◆ ACTION ITEM:
Please return all lines in the listing holding the word "then".

SUPPLIED RECORDS section start

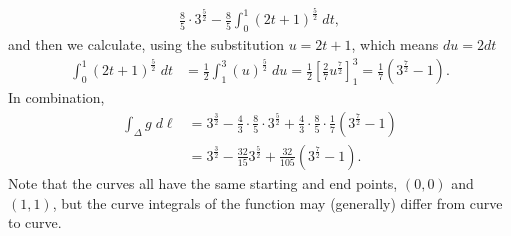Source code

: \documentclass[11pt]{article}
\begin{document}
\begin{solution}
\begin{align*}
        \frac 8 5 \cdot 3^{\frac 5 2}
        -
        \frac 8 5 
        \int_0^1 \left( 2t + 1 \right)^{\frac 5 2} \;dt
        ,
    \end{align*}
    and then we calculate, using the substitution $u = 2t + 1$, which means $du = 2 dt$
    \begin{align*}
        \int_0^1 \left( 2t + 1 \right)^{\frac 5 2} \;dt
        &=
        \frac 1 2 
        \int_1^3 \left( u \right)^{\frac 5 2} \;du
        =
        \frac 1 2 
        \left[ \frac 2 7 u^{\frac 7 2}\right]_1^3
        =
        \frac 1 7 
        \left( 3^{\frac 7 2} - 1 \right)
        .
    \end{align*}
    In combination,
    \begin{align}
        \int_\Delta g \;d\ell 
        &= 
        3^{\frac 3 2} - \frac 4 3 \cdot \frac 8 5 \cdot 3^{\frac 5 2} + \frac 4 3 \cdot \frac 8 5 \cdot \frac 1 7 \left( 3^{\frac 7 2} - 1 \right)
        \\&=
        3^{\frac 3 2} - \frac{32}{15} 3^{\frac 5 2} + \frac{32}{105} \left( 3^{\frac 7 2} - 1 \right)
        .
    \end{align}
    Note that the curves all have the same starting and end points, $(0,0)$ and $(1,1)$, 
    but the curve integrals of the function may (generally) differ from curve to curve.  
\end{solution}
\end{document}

SUPPLIED RECORDS section end
SUPPLIED RECORDS section start

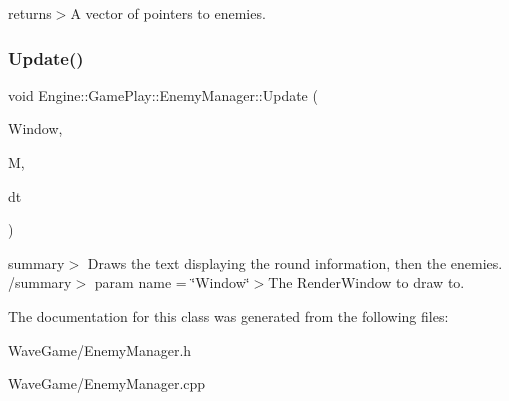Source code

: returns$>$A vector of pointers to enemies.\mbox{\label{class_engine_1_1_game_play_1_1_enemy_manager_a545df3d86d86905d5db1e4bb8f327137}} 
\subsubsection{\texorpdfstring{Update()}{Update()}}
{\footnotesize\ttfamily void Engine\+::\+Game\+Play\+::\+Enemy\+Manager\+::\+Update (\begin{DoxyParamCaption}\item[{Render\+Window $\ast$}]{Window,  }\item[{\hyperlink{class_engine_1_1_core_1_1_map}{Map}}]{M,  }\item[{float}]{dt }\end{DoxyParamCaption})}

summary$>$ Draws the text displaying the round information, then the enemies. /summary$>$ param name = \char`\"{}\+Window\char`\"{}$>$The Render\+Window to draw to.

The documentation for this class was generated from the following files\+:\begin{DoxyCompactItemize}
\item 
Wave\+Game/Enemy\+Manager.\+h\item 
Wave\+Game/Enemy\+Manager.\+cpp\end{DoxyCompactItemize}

SUPPLIED RECORDS section end
SUPPLIED RECORDS section start

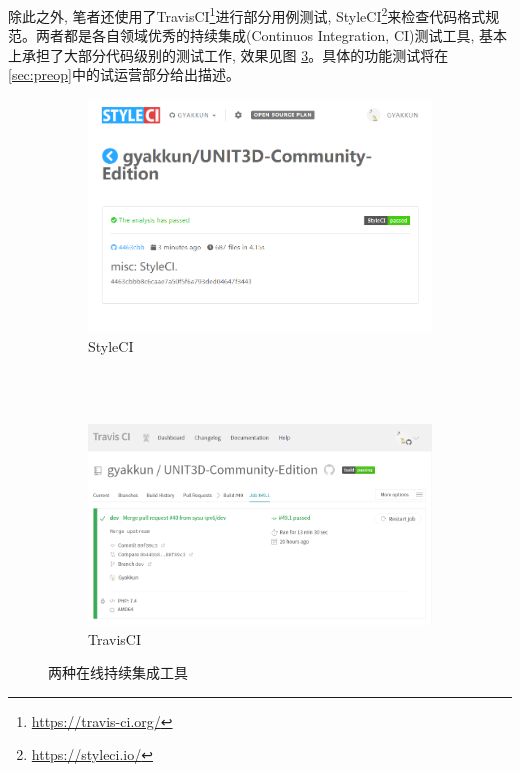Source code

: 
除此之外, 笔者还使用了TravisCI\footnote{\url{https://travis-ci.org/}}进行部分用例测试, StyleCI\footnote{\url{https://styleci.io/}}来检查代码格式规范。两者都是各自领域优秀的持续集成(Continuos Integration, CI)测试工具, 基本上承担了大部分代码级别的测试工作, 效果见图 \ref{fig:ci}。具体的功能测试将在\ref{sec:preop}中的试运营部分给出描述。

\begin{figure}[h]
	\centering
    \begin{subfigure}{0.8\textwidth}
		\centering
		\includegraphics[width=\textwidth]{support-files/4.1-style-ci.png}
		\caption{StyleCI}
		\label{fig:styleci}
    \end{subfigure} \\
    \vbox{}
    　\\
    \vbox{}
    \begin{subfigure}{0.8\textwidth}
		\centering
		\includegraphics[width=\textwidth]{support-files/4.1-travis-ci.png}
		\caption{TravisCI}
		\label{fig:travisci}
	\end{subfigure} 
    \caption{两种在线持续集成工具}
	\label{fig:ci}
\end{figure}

SUPPLIED RECORDS section end

◆ RESULT FOR THIS EXERCISE:
    and then we calculate, using the substitution $u = 2t + 1$, which means $du = 2 dt$
summary$>$ Draws the text displaying the round information, then the enemies. /summary$>$ param name = \char`\"{}\+Window\char`\"{}$>$The Render\+Window to draw to.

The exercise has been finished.